» WORK TO BE COMPLETED:
Where a line of the following data contains the string "header", include it in the tally. Report the total alone.

» DATA PROVIDED:
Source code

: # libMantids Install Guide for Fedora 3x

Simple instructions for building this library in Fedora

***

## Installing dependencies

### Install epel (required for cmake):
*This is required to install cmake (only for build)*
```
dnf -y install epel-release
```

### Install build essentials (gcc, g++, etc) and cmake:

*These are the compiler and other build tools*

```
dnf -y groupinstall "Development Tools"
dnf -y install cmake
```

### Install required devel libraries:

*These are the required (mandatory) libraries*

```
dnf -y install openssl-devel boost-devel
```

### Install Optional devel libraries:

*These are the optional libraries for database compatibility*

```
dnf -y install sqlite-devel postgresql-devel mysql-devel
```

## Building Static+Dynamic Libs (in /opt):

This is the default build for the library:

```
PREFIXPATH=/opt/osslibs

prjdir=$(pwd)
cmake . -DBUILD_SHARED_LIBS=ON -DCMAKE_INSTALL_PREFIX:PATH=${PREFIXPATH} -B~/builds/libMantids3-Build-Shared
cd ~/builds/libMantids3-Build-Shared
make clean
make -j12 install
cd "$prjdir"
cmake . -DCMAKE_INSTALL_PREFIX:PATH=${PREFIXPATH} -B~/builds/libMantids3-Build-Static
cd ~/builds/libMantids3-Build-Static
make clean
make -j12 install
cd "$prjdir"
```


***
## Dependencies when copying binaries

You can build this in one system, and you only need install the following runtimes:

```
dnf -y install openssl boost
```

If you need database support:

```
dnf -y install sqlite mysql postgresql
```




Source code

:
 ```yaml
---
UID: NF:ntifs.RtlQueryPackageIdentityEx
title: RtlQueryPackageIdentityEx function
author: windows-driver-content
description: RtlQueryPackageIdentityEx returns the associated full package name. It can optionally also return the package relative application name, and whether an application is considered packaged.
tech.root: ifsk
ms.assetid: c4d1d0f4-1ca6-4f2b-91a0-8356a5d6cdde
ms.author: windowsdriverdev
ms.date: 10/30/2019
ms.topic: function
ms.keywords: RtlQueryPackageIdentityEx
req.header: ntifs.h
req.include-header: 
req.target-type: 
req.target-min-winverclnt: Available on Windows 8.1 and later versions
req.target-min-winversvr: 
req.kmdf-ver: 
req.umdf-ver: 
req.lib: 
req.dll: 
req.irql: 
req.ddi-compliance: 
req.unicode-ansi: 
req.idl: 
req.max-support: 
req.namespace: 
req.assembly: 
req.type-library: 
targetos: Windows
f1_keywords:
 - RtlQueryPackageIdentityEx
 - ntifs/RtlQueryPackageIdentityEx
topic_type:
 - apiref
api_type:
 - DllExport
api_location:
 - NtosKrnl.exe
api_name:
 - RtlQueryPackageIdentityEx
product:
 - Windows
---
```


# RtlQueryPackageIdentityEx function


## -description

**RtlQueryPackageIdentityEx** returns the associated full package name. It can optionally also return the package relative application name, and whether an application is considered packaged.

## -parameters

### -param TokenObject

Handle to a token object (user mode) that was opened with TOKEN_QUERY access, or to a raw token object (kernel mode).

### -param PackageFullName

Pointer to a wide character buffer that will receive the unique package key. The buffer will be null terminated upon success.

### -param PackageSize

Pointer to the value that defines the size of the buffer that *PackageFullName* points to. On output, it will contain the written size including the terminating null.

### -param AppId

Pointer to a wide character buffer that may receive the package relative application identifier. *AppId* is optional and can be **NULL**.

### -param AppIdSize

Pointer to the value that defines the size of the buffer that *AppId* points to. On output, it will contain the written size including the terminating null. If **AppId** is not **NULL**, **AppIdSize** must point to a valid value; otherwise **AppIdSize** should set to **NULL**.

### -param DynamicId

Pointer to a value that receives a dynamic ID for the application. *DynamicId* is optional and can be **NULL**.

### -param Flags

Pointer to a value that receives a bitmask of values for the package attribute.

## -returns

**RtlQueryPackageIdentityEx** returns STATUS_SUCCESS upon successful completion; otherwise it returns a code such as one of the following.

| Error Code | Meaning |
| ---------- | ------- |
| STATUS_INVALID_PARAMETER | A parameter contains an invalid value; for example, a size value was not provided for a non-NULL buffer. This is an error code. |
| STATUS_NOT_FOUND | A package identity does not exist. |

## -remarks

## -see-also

» RESULT OF THE EXERCISE:
2